Go through the listing below and gather every line with the word "instead".
━━━━━ Exercise material
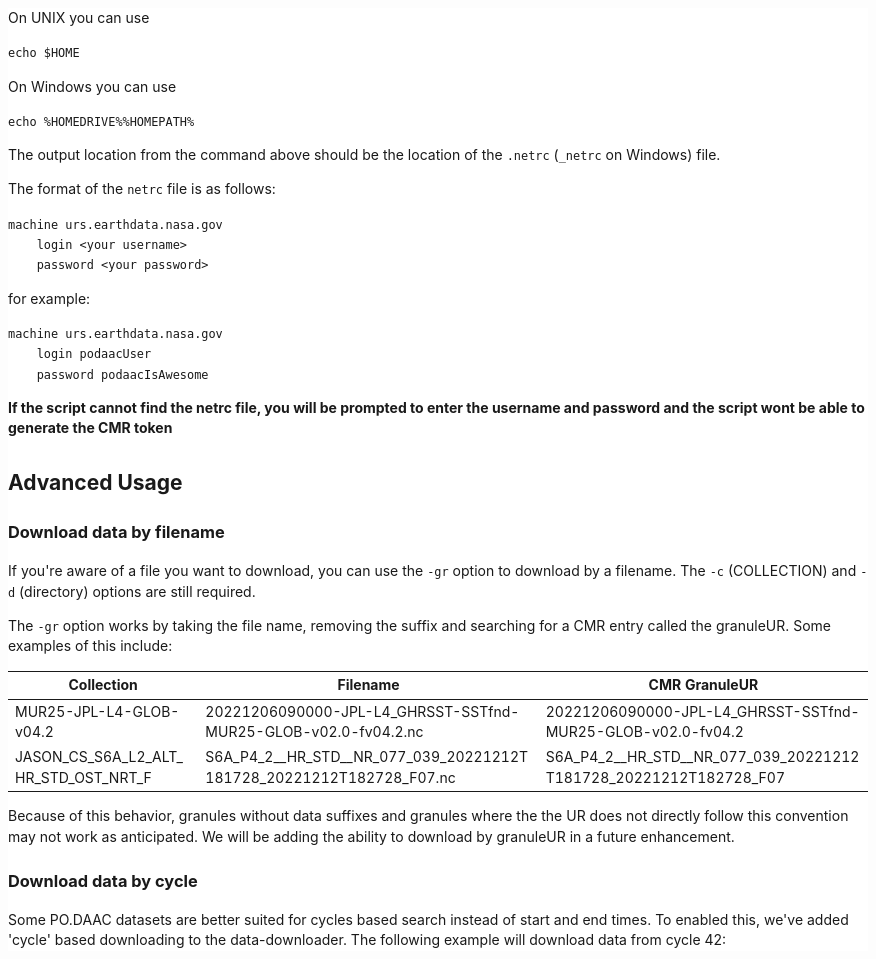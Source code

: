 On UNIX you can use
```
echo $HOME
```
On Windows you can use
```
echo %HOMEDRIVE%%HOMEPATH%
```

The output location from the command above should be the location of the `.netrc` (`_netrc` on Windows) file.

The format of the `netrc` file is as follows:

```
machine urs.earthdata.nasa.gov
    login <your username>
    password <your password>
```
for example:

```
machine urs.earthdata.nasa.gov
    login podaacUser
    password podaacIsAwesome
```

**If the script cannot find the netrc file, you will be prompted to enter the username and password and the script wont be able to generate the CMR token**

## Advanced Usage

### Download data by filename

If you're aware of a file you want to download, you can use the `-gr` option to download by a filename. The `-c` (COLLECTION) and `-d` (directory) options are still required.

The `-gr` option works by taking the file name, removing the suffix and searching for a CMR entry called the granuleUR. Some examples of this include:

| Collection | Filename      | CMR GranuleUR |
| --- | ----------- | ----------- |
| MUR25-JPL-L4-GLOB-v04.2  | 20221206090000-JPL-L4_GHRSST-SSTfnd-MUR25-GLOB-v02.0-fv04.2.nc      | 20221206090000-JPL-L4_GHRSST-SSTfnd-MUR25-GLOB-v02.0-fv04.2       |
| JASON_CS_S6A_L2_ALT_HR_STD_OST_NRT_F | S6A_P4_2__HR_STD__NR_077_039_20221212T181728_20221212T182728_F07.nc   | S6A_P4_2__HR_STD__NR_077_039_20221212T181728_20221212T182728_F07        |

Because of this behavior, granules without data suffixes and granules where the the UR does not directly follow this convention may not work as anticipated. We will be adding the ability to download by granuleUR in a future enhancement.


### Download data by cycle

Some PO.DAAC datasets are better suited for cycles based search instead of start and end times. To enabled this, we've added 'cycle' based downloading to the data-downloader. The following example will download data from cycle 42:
━━━━━━━━━━
━━━━━ Exercise material
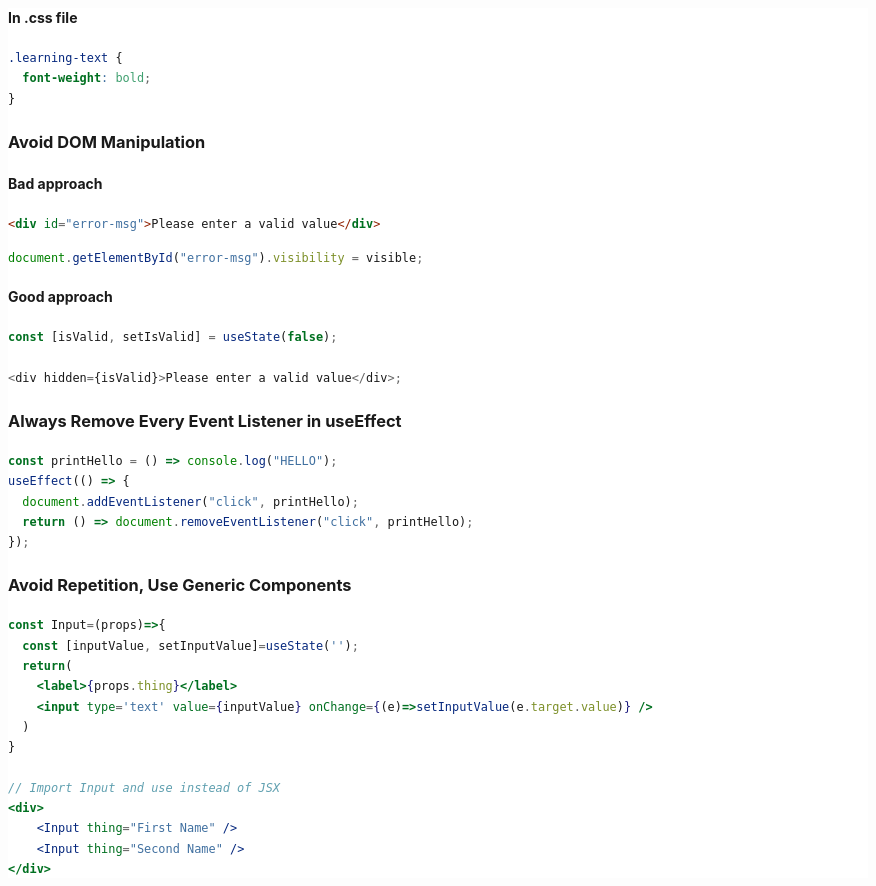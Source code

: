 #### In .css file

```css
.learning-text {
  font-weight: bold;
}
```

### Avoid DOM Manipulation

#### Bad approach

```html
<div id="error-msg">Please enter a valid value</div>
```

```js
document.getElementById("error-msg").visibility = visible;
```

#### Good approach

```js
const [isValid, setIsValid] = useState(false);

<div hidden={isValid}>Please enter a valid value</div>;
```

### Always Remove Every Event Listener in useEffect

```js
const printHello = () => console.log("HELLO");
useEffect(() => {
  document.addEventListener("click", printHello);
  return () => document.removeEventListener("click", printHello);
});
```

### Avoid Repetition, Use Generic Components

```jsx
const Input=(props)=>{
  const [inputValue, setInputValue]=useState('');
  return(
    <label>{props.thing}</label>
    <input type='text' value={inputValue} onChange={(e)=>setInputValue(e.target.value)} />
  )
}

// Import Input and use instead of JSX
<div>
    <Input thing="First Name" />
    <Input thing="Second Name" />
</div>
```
━━━━━━━━━━
Exercise output:
Some PO.DAAC datasets are better suited for cycles based search instead of start and end times. To enabled this, we've added 'cycle' based downloading to the data-downloader. The following example will download data from cycle 42:
// Import Input and use instead of JSX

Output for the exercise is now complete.